仕事の先に、広がっていくものを大切にしたい。 / 外管工事士 新町 健 / 熊本管工建設株式会社 熊本

01はじまりは「重大な任務」

入社して初めて、仕事の流れを一通りみたのは、熊本市内の繁華街での配管工事だった。人も車も、往来の多い現場だ。工事の開始時間になると、先輩が一斉に交通規制をかけた。何をしていいかわからずに立ち尽くしていると、道路の下から掘り出された、鉄製のガス管。「次々に出すから、どんどん磨いて」といわれて、ひたすらヤスリをかけた。異物が付着していると、新しいガス管との接合がうまくいかず、最悪の場合はガス漏れを起こす危険もある。簡単に思えた作業は、「重大な任務」だった。

02復習、復習、で一人前に

「長さや深さを測るメジャー。印をつけるマジック。PE管と呼ばれるポリエチレン製のガス管の表面を削るスクレイパー。接合するためのEFコントローラー。これが、必須の4点セット」と語る新町さん。他にも、現場によって配管工事には様々な道具や機械が要る。

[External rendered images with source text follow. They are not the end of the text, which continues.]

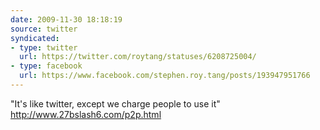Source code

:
 ```yaml
---
date: 2009-11-30 18:18:19
source: twitter
syndicated:
- type: twitter
  url: https://twitter.com/roytang/statuses/6208725004/
- type: facebook
  url: https://www.facebook.com/stephen.roy.tang/posts/193947951766
---
```


"It's like twitter, except we charge people to use it"  http://www.27bslash6.com/p2p.html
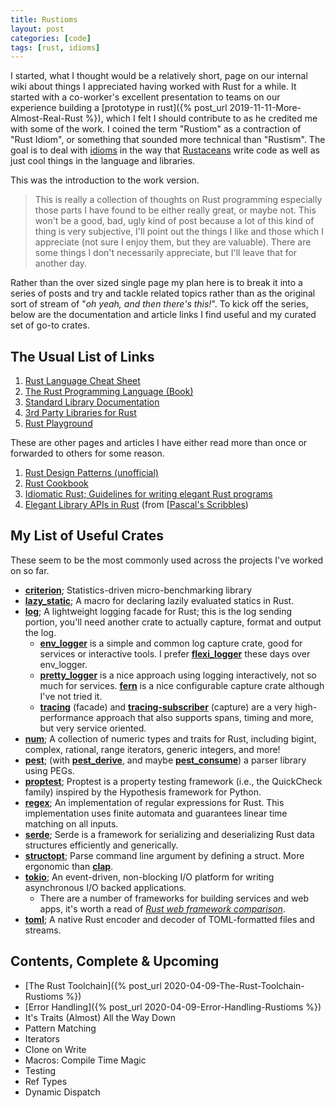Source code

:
 ```yaml
---
title: Rustioms
layout: post
categories: [code]
tags: [rust, idioms]
---
```


I started, what I thought would be a relatively short, page on our internal wiki about things I appreciated having 
worked with Rust for a while. It started with a co-worker's excellent presentation to teams on our experience building 
a [prototype in rust]({% post_url 2019-11-11-More-Almost-Real-Rust %}), which I felt I should contribute to as he credited 
me with some of the work. I coined the term "Rustiom" as a contraction of "Rust Idiom", or something that sounded 
more technical than "Rustism". The goal is to deal with [idioms](https://www.merriam-webster.com/dictionary/idiom) in
the way that [Rustaceans](https://www.rustaceans.org/) write code as well as just cool things in the language and 
libraries.

This was the introduction to the work version.

> This is really a collection of thoughts on Rust programming especially those parts I have found to be either really 
> great, or maybe not. This won't be a good, bad, ugly kind of post because a lot of this kind of thing is very 
> subjective, I'll point out the things I like and those which I appreciate (not sure I enjoy them, but they are 
> valuable). There are some things I don't necessarily appreciate, but I'll leave that for another day.

Rather than the over sized single page my plan here is to break it into a series of posts and try and tackle related 
topics rather than as the original sort of stream of "_oh yeah, and then there's this!_". To kick off the series, below 
are the documentation and article links I find useful and my curated set of go-to crates.

## The Usual List of Links

1. [Rust Language Cheat Sheet](https://cheats.rs/) 
1. [The Rust Programming Language (Book)](https://doc.rust-lang.org/book/)
1. [Standard Library Documentation](https://std.rs/)
1. [3rd Party Libraries for Rust](https://crates.io/)
1. [Rust Playground](https://play.rust-lang.org/)

These are other pages and articles I have either read more than once or forwarded to others for some reason.

1. [Rust Design Patterns (unofficial)](https://github.com/rust-unofficial/patterns)
1. [Rust Cookbook](https://rust-lang-nursery.github.io/rust-cookbook/)
1. [Idiomatic Rust; Guidelines for writing elegant Rust programs](https://github.com/mre/idiomatic-rust)
1. [Elegant Library APIs in Rust](https://deterministic.space/elegant-apis-in-rust.html) (from [[Pascal's Scribbles](https://deterministic.space/))

## My List of Useful Crates

These seem to be the most commonly used across the projects I've worked on so far.

* [**criterion**](https://crates.io/crates/criterion); Statistics-driven micro-benchmarking library
* [**lazy_static**](https://crates.io/crates/lazy_static); A macro for declaring lazily evaluated statics in Rust.
* [**log**](https://crates.io/crates/log); A lightweight logging facade for Rust; this is the log sending portion, you'll 
  need another crate to actually capture, format and output the log.
  * [**env_logger**](https://crates.io/crates/env_logger) is a simple and common log capture crate, good for services or 
    interactive tools. I prefer [**flexi_logger**](https://docs.rs/flexi_logger/0.15.2/flexi_logger/) these days over 
    env_logger.
  * [**pretty_logger**](https://crates.io/crates/pretty_env_logger) is a nice approach using logging interactively, not so 
    much for services. [**fern**](https://crates.io/crates/fern) is a nice configurable capture crate although I've not 
    tried it. 
  * [**tracing**](https://crates.io/crates/tracing) (facade) and [**tracing-subscriber**](https://crates.io/crates/tracing-subscriber) 
    (capture) are a very high-performance approach that also supports spans, timing and more, but very service oriented.
* [**num**](https://crates.io/crates/num); A collection of numeric types and traits for Rust, including bigint, complex, 
  rational, range iterators, generic integers, and more!
* [**pest**](https://crates.io/crates/pest); (with [**pest_derive**](https://crates.io/crates/pest_derive), and maybe 
  [**pest_consume**](https://crates.io/crates/pest_consume)) a parser library using PEGs.
* [**proptest**](https://crates.io/crates/proptest); Proptest is a property testing framework (i.e., the QuickCheck family) 
  inspired by the Hypothesis framework for Python.
* [**regex**](https://crates.io/crates/regex); An implementation of regular expressions for Rust. This implementation uses 
  finite automata and guarantees linear time matching on all inputs.
* [**serde**](https://crates.io/crates/serde); Serde is a framework for serializing and deserializing Rust data structures 
  efficiently and generically. 
* [**structopt**](https://crates.io/crates/structopt); Parse command line argument by defining a struct. More ergonomic 
  than [**clap**](https://crates.io/crates/clap).
* [**tokio**](https://crates.io/crates/tokio); An event-driven, non-blocking I/O platform for writing asynchronous I/O 
  backed applications. 
  * There are a number of frameworks for building services and web apps, it's worth a read of 
    [_Rust web framework comparison_](https://github.com/flosse/rust-web-framework-comparison).
* [**toml**](https://crates.io/crates/toml); A native Rust encoder and decoder of TOML-formatted files and streams.

## Contents, Complete & Upcoming

* [The Rust Toolchain]({% post_url 2020-04-09-The-Rust-Toolchain-Rustioms %})
* [Error Handling]({% post_url 2020-04-09-Error-Handling-Rustioms %})
* It's Traits (Almost) All the Way Down
* Pattern Matching
* Iterators
* Clone on Write
* Macros: Compile Time Magic
* Testing
* Ref Types
* Dynamic Dispatch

「必要なことは全部、復習して覚えた。先輩たちは、どんな現場でもパッと判断して指示を出せる。その通りに作業すると、ピタッと配管が決まる。工事もスムーズに終わる。この人に褒められたいと思った」。そこからは、様々な配管工事の現場で、懸命に腕を磨き続けた。

03大切な想いは受け止める

班長に抜擢されたのは、入社10年目のことだ。肩書を持った途端に、現場の安全確保、状況確認など、かつてないほどの責任が肩にかかってきた。周辺の通行人や住民への説明・対応もそのひとつだ。ある現場では嬉しかった。お客様の協力があってこその、配管工事だから。

04ガスを届ける先にあるもの

道路のすぐ前の駐車場に、キズひとつない高級車が止まっており、日頃から手入れをされていると感じ、ホコリ等が飛散し、キズが付くのを嫌っていた為、車輛に直接養生シートを掛けることを避け、間接的な養生として、現場にあった使用しない看板を、壁として利用することで、対応した。そのおかげもあってか、お客様より「気を使ってくれてありがとう」と言われた時は、嬉しく思い、仕事への自信とやりがいを感じた。

繁華街にある居酒屋で、ガスを引き込む配管工事を担当したときも、火がともると店主は満足そうに頷いた。後日、友人に誘われて飲みに出かけるとたまたま、その居酒屋だった。注文して、テーブルに運ばれてくる料理を前に「これも、あの配管で流したガスで作られたのか」と想像すると、体の底からじわじわとあたたまるような思いがしたという。

05若い人たちに伝えたいこと

「屋外でのガス配管工事は、夏は暑いし、冬は寒いし、正直しんどいときもある」と語る新町さん。「それでも、毎回キッチリと仕事が『形』になって終わる達成感があるし、熊本の街で地元の役に立っている実感もある。ひとつのミスもなく現場が終わったときは、早く家に帰って、娘を抱きながらビールを飲むのが最高の幸せ。結局、いい仕事だなと思うことの方が圧倒的に多い」。

今年5月には、令和元年を迎えた。気持ちも新たに、今後の夢は大きくふたつだという。ひとつは、施工管理技士になって警察署へ工事の許可申請を出したり、西部ガスの担当者と打合せをしたり、工事の前段階から関わっていくこと。もうひとつは、後輩たちに今以上に仕事がしやすい現場をつくることだ。

「どちらも叶えたい」と、笑いながら去っていく背中には、明るい自信がみなぎっていた。